This is an insane build. Definitely subscribed. Keep it up!


----------



## greenhell (Nov 3, 2009)

Hi Wilco, I have a Kaps Sequential box on the way, but until looking at your thread, had never seen one with the end casing installed. Mine wont be here for a couple of weeks, but I am curious to know how much wider the transmission casing is from the bellhousing flange to the end of the casing than a standard O2M trans. 

Awesom build by the way, keep up the good work!


----------



## elRey (May 15, 2001)

love the suspension components pics. subscribed!!!


----------



## DutchWilco (Jul 14, 2011)

greenhell said:


> Hi Wilco, I have a Kaps Sequential box on the way, but until looking at your thread, had never seen one with the end casing installed. Mine wont be here for a couple of weeks, but I am curious to know how much wider the transmission casing is from the bellhousing flange to the end of the casing than a standard O2M trans.
> 
> Awesom build by the way, keep up the good work!



Hello,

I don't know if it's wider because there is enough room below the front pillar and it look not much longer/wider.

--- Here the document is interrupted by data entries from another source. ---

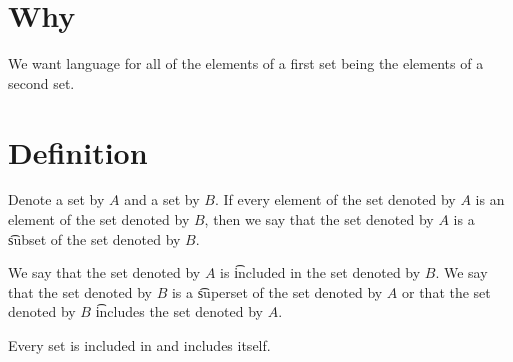 
\section*{Why}

We want language for all of the elements of a first set being the elements of a second set.

\section*{Definition}

Denote a set by $A$ and a set by $B$.
If every element of the set denoted by $A$ is an element of the set denoted by $B$, then we say that the set denoted by $A$ is a \t{subset} of the set denoted by $B$.

We say that the set denoted by $A$ is \t{included} in the set denoted by $B$.
We say that the set denoted by $B$ is a \t{superset} of the set denoted by $A$ or that the set denoted by $B$ \t{includes} the set denoted by $A$.

Every set is included in and includes itself.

When you need the dimensions, I can messure this for you if you want


----------



## DutchWilco (Jul 14, 2011)

I was very busy with my work so I didn't have much time for my own car but this week I can start again on the evenings 

The weater is much better also what give me more sense to go on with this car. This car is not in my workshop but into another place what is for my hobby only.

I have think a lot about this car last time and I'm not sure if I can make/buy the Supercopa body for this becouse it cost an realy lot of money.

What is for sure is that there in is comming the TTRS-Engine with 500+ ps 640NM, Sequential Gearbox with 4Motion and an weld roll cage.

I have order the rol cage as package what I must weld in complete by myself. I have the machines for make all by myself but this need to much time so the costs are higher on the end. 
This is the cage I have order and must received untill 30 days:


----------



## DutchWilco (Jul 14, 2011)

After some work I'm almost ready wit stripping the car. 

The plan so far:
- After this body is empty I start with cut out all metal for reducing weight.
- I let put this into an bad so this body is complete blank metal.
- Weld in the cage and stichweld the body
- Put everything on his place like the paddle-box, Seat frames, Steering Column, body-kit etc
- Into an bad again but now with KTL (Paint)


----------



## xtremevdub (Jun 26, 2004)

opcorn:


----------



## DutchWilco (Jul 14, 2011)

Step by Step 

Most parts are moved now from the body.
The heater don't come back again and I use only the Aluminum bracket for holding the Steering column.










I want clean the body from all rubber/kit before it goes into a bad for get off all paint etc. I know that this bad clean the rubber/kit also but I think that it's better that the most dirt is gone already.



















Some Carbon Covers for the B-Pillar because I like them more than the stock black covers 




























I have buy the Seat Sport parts new but they are start rusting after 2 monads into an dry closet 

After I have sandblasted them I have bring them away for Sink Plated and I'm very happy with this result:


----------



## dub_m_d (Apr 14, 2013)

opcorn: That kaps transmission...wow.


----------



## chemilove89 (Feb 23, 2011)

Can't wait for this!!!


----------



## DutchWilco (Jul 14, 2011)

Hello, I'm back again 

I'm still busy with this project, but all of this technical will come into my Golf mk2 now 

I still have the Leon and those parts but I have frozen this car because the high weight and the rules in our Country.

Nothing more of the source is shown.